▶ [Task instructions]: Your copy should repeat each record exactly and contain none of the pictures.

--------------------------------

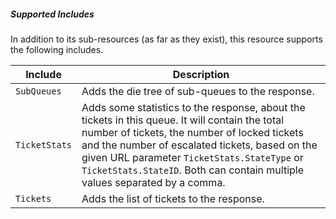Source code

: ##### Supported Includes

In addition to its sub-resources (as far as they exist), this resource supports the following includes.

|Include|Description|
|-|-|
|```SubQueues```|Adds the die tree of sub-queues to the response.|
|```TicketStats```|Adds some statistics to the response, about the tickets in this queue. It will contain the total number of tickets, the number of locked tickets and the number of escalated tickets, based on the given URL parameter ```TicketStats.StateType``` or ```TicketStats.StateID```. Both can contain multiple values separated by a comma.|
|```Tickets```|Adds the list of tickets to the response.|
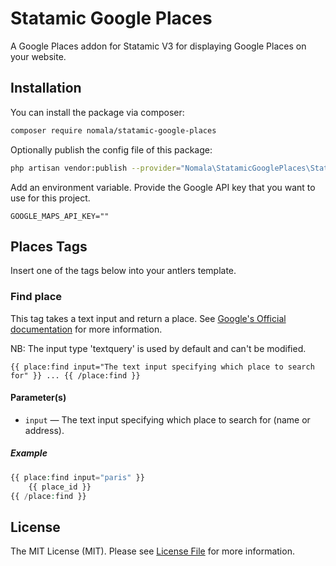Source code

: # Statamic Google Places
A Google Places addon for Statamic V3 for displaying Google Places on your website.

## Installation

You can install the package via composer:

```bash
composer require nomala/statamic-google-places
```

Optionally publish the config file of this package:

```bash
php artisan vendor:publish --provider="Nomala\StatamicGooglePlaces\StatamicGooglePlacesServiceProvider"
```

Add an environment variable. Provide the Google API key that you want to use for this project.

```
GOOGLE_MAPS_API_KEY=""
```

## Places Tags

Insert one of the tags below into your antlers template.

### Find place

This tag takes a text input and return a place. See [Google's Official documentation](https://developers.google.com/maps/documentation/places/web-service/search-find-place) for more information. 

NB: The input type 'textquery' is used by default and can't be modified.

```
{{ place:find input="The text input specifying which place to search for" }} ... {{ /place:find }}
```

#### Parameter(s)

* `input` — The text input specifying which place to search for (name or address).

##### Example

```php
{{ place:find input="paris" }}
    {{ place_id }}
{{ /place:find }}
```

## License

The MIT License (MIT). Please see [License File](LICENSE.md) for more information.
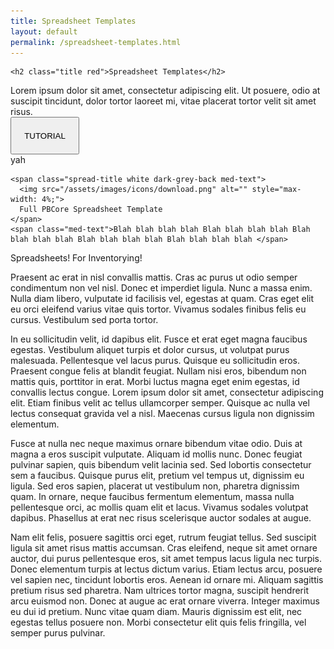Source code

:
 ```yaml
---
title: Spreadsheet Templates
layout: default
permalink: /spreadsheet-templates.html
---
```


<div class="row">
  <div class="col-md-12">

    <h2 class="title red">Spreadsheet Templates</h2>
  </div>
</div>

<div class="row">
  <div class="col-md-6 med-text">
    Lorem ipsum dolor sit amet, consectetur adipiscing elit. Ut posuere, odio at suscipit tincidunt, dolor tortor laoreet mi, vitae placerat tortor velit sit amet risus.
  </div>

  <div class="col-md-6">
    <button type="button" class="pb-button pb-button-who" name="button" style="padding:4%;">
      TUTORIAL
    </button>
  </div>
</div>

<div class="row">
  <div class="col-md-3">
  yah
  </div>

  <div class="col-md-9">

    <span class="spread-title white dark-grey-back med-text">
      <img src="/assets/images/icons/download.png" alt="" style="max-width: 4%;">
      Full PBCore Spreadsheet Template
    </span>
    <span class="med-text">Blah blah blah blah Blah blah blah blah Blah blah blah blah Blah blah blah blah Blah blah blah blah </span>

  </div>
</div>






Spreadsheets! For Inventorying!





Praesent ac erat in nisl convallis mattis. Cras ac purus ut odio semper condimentum non vel nisl. Donec et imperdiet ligula. Nunc a massa enim. Nulla diam libero, vulputate id facilisis vel, egestas at quam. Cras eget elit eu orci eleifend varius vitae quis tortor. Vivamus sodales finibus felis eu cursus. Vestibulum sed porta tortor.

In eu sollicitudin velit, id dapibus elit. Fusce et erat eget magna faucibus egestas. Vestibulum aliquet turpis et dolor cursus, ut volutpat purus malesuada. Pellentesque vel lacus purus. Quisque eu sollicitudin eros. Praesent congue felis at blandit feugiat. Nullam nisi eros, bibendum non mattis quis, porttitor in erat. Morbi luctus magna eget enim egestas, id convallis lectus congue. Lorem ipsum dolor sit amet, consectetur adipiscing elit. Etiam finibus velit ac tellus ullamcorper semper. Quisque ac nulla vel lectus consequat gravida vel a nisl. Maecenas cursus ligula non dignissim elementum.

Fusce at nulla nec neque maximus ornare bibendum vitae odio. Duis at magna a eros suscipit vulputate. Aliquam id mollis nunc. Donec feugiat pulvinar sapien, quis bibendum velit lacinia sed. Sed lobortis consectetur sem a faucibus. Quisque purus elit, pretium vel tempus ut, dignissim eu ligula. Sed eros sapien, placerat ut vestibulum non, pharetra dignissim quam. In ornare, neque faucibus fermentum elementum, massa nulla pellentesque orci, ac mollis quam elit et lacus. Vivamus sodales volutpat dapibus. Phasellus at erat nec risus scelerisque auctor sodales at augue.

Nam elit felis, posuere sagittis orci eget, rutrum feugiat tellus. Sed suscipit ligula sit amet risus mattis accumsan. Cras eleifend, neque sit amet ornare auctor, dui purus pellentesque eros, sit amet tempus lacus ligula nec turpis. Donec elementum turpis at lectus dictum varius. Etiam lectus arcu, posuere vel sapien nec, tincidunt lobortis eros. Aenean id ornare mi. Aliquam sagittis pretium risus sed pharetra. Nam ultrices tortor magna, suscipit hendrerit arcu euismod non. Donec at augue ac erat ornare viverra. Integer maximus eu dui id pretium. Nunc vitae quam diam. Mauris dignissim est elit, nec egestas tellus posuere non. Morbi consectetur elit quis felis fringilla, vel semper purus pulvinar.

--------------------------------

▶ [The answer]:
Source code

: ##### Supported Includes

In addition to its sub-resources (as far as they exist), this resource supports the following includes.

|Include|Description|
|-|-|
|```SubQueues```|Adds the die tree of sub-queues to the response.|
|```TicketStats```|Adds some statistics to the response, about the tickets in this queue. It will contain the total number of tickets, the number of locked tickets and the number of escalated tickets, based on the given URL parameter ```TicketStats.StateType``` or ```TicketStats.StateID```. Both can contain multiple values separated by a comma.|
|```Tickets```|Adds the list of tickets to the response.|
Source code

: # Statamic Google Places
A Google Places addon for Statamic V3 for displaying Google Places on your website.

## Installation

You can install the package via composer:

```bash
composer require nomala/statamic-google-places
```

Optionally publish the config file of this package:

```bash
php artisan vendor:publish --provider="Nomala\StatamicGooglePlaces\StatamicGooglePlacesServiceProvider"
```

Add an environment variable. Provide the Google API key that you want to use for this project.

```
GOOGLE_MAPS_API_KEY=""
```

## Places Tags

Insert one of the tags below into your antlers template.

### Find place

This tag takes a text input and return a place. See [Google's Official documentation](https://developers.google.com/maps/documentation/places/web-service/search-find-place) for more information. 

NB: The input type 'textquery' is used by default and can't be modified.

```
{{ place:find input="The text input specifying which place to search for" }} ... {{ /place:find }}
```

#### Parameter(s)

* `input` — The text input specifying which place to search for (name or address).

##### Example

```php
{{ place:find input="paris" }}
    {{ place_id }}
{{ /place:find }}
```

## License

The MIT License (MIT). Please see [License File](LICENSE.md) for more information.
Source code

:
 ```yaml
---
title: Spreadsheet Templates
layout: default
permalink: /spreadsheet-templates.html
---
```


<div class="row">
  <div class="col-md-12">

    <h2 class="title red">Spreadsheet Templates</h2>
  </div>
</div>

<div class="row">
  <div class="col-md-6 med-text">
    Lorem ipsum dolor sit amet, consectetur adipiscing elit. Ut posuere, odio at suscipit tincidunt, dolor tortor laoreet mi, vitae placerat tortor velit sit amet risus.
  </div>

  <div class="col-md-6">
    <button type="button" class="pb-button pb-button-who" name="button" style="padding:4%;">
      TUTORIAL
    </button>
  </div>
</div>

<div class="row">
  <div class="col-md-3">
  yah
  </div>

  <div class="col-md-9">

    <span class="spread-title white dark-grey-back med-text">
      <img src="/assets/images/icons/download.png" alt="" style="max-width: 4%;">
      Full PBCore Spreadsheet Template
    </span>
    <span class="med-text">Blah blah blah blah Blah blah blah blah Blah blah blah blah Blah blah blah blah Blah blah blah blah </span>

  </div>
</div>






Spreadsheets! For Inventorying!





Praesent ac erat in nisl convallis mattis. Cras ac purus ut odio semper condimentum non vel nisl. Donec et imperdiet ligula. Nunc a massa enim. Nulla diam libero, vulputate id facilisis vel, egestas at quam. Cras eget elit eu orci eleifend varius vitae quis tortor. Vivamus sodales finibus felis eu cursus. Vestibulum sed porta tortor.

In eu sollicitudin velit, id dapibus elit. Fusce et erat eget magna faucibus egestas. Vestibulum aliquet turpis et dolor cursus, ut volutpat purus malesuada. Pellentesque vel lacus purus. Quisque eu sollicitudin eros. Praesent congue felis at blandit feugiat. Nullam nisi eros, bibendum non mattis quis, porttitor in erat. Morbi luctus magna eget enim egestas, id convallis lectus congue. Lorem ipsum dolor sit amet, consectetur adipiscing elit. Etiam finibus velit ac tellus ullamcorper semper. Quisque ac nulla vel lectus consequat gravida vel a nisl. Maecenas cursus ligula non dignissim elementum.

Fusce at nulla nec neque maximus ornare bibendum vitae odio. Duis at magna a eros suscipit vulputate. Aliquam id mollis nunc. Donec feugiat pulvinar sapien, quis bibendum velit lacinia sed. Sed lobortis consectetur sem a faucibus. Quisque purus elit, pretium vel tempus ut, dignissim eu ligula. Sed eros sapien, placerat ut vestibulum non, pharetra dignissim quam. In ornare, neque faucibus fermentum elementum, massa nulla pellentesque orci, ac mollis quam elit et lacus. Vivamus sodales volutpat dapibus. Phasellus at erat nec risus scelerisque auctor sodales at augue.

Nam elit felis, posuere sagittis orci eget, rutrum feugiat tellus. Sed suscipit ligula sit amet risus mattis accumsan. Cras eleifend, neque sit amet ornare auctor, dui purus pellentesque eros, sit amet tempus lacus ligula nec turpis. Donec elementum turpis at lectus dictum varius. Etiam lectus arcu, posuere vel sapien nec, tincidunt lobortis eros. Aenean id ornare mi. Aliquam sagittis pretium risus sed pharetra. Nam ultrices tortor magna, suscipit hendrerit arcu euismod non. Donec at augue ac erat ornare viverra. Integer maximus eu dui id pretium. Nunc vitae quam diam. Mauris dignissim est elit, nec egestas tellus posuere non. Morbi consectetur elit quis felis fringilla, vel semper purus pulvinar.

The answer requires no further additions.